======== Input data

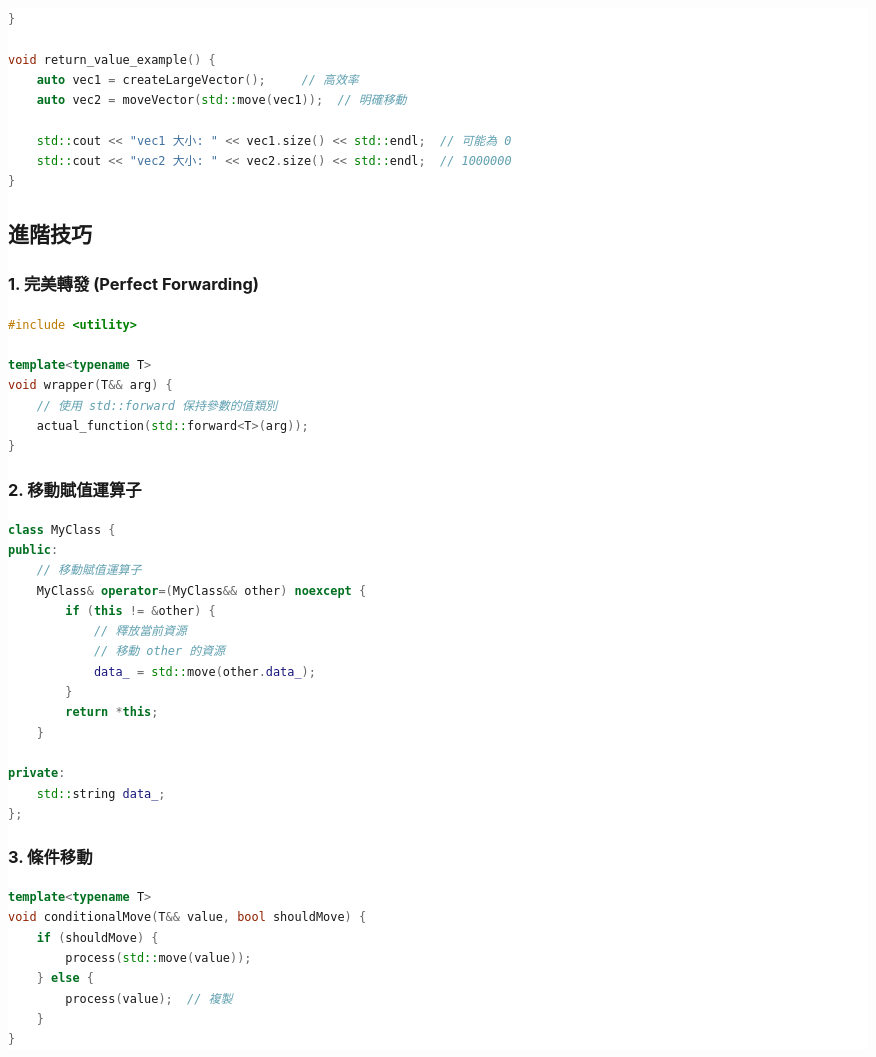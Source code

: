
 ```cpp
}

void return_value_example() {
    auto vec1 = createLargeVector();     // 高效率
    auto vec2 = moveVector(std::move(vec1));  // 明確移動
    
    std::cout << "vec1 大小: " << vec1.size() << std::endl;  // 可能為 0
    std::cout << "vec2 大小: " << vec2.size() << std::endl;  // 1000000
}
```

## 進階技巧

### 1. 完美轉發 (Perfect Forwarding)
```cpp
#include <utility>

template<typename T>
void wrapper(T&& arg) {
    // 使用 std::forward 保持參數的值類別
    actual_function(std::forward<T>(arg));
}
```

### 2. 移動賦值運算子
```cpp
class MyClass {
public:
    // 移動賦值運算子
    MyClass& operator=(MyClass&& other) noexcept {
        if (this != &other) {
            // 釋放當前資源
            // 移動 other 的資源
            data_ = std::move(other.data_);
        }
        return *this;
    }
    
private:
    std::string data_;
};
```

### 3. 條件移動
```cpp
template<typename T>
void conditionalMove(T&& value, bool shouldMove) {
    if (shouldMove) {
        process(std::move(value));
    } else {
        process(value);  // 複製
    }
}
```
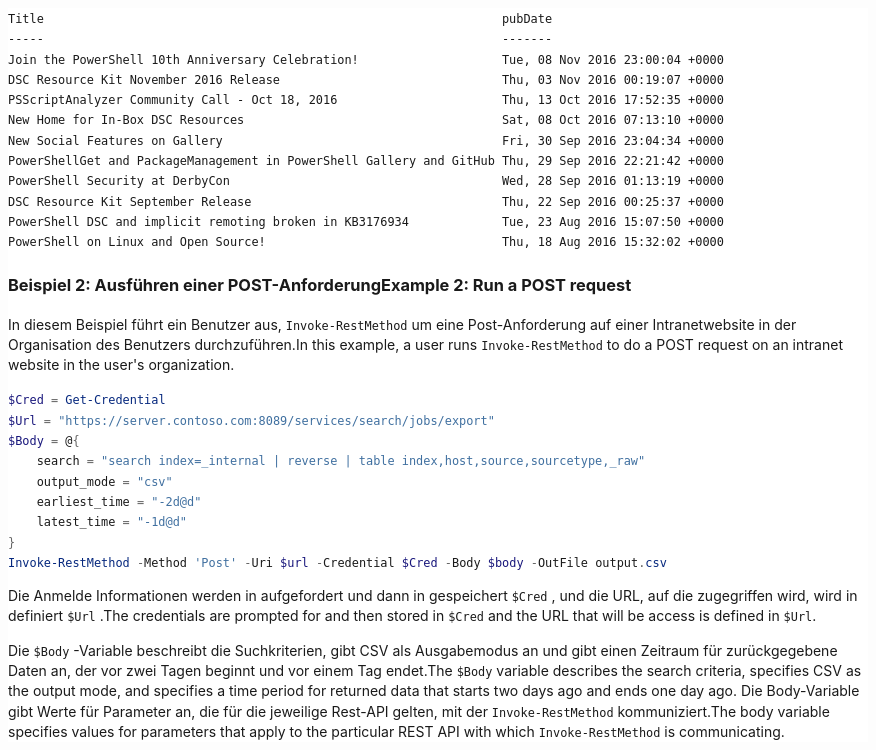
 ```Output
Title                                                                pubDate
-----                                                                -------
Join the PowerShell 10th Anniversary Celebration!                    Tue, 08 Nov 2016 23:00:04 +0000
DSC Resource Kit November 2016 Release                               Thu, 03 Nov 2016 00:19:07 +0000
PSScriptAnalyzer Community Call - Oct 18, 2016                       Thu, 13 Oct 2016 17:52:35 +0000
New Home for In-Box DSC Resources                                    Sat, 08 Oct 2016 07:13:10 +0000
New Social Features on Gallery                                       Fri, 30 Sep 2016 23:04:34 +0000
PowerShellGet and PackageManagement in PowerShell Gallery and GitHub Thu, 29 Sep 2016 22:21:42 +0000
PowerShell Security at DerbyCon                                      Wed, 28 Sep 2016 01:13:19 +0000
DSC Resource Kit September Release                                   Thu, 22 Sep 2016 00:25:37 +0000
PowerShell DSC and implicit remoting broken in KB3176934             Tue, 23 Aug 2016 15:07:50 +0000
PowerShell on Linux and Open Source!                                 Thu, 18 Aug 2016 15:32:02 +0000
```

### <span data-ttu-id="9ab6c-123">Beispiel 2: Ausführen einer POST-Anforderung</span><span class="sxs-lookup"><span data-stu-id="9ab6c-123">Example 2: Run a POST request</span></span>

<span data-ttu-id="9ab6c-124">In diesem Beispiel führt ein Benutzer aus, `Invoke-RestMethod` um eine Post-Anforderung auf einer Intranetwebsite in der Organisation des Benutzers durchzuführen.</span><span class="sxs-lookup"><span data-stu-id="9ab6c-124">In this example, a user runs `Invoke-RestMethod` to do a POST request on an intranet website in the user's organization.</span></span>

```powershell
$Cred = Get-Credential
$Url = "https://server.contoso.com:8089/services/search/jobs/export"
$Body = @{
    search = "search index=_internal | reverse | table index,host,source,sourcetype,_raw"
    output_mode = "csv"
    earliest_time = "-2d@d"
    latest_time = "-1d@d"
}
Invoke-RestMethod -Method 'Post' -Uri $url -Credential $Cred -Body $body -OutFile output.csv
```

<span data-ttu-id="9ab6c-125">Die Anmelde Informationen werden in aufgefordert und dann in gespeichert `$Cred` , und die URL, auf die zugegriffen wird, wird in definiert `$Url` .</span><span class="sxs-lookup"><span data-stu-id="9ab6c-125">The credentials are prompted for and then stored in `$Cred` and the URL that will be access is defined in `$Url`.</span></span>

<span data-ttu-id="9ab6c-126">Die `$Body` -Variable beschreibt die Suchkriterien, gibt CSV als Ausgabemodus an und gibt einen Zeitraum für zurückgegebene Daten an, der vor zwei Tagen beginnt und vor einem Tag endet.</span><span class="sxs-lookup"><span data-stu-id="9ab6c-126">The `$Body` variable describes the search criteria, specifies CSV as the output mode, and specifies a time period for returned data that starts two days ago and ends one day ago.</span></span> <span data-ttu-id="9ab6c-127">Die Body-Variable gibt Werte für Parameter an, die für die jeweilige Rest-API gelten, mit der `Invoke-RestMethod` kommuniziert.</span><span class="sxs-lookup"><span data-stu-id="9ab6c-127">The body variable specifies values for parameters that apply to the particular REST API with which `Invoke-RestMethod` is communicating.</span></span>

================

**Work instructions**
Search the entries for the string "void" and copy each line where it occurs.

**Problem solution**
void return_value_example() {
void wrapper(T&& arg) {
void conditionalMove(T&& value, bool shouldMove) {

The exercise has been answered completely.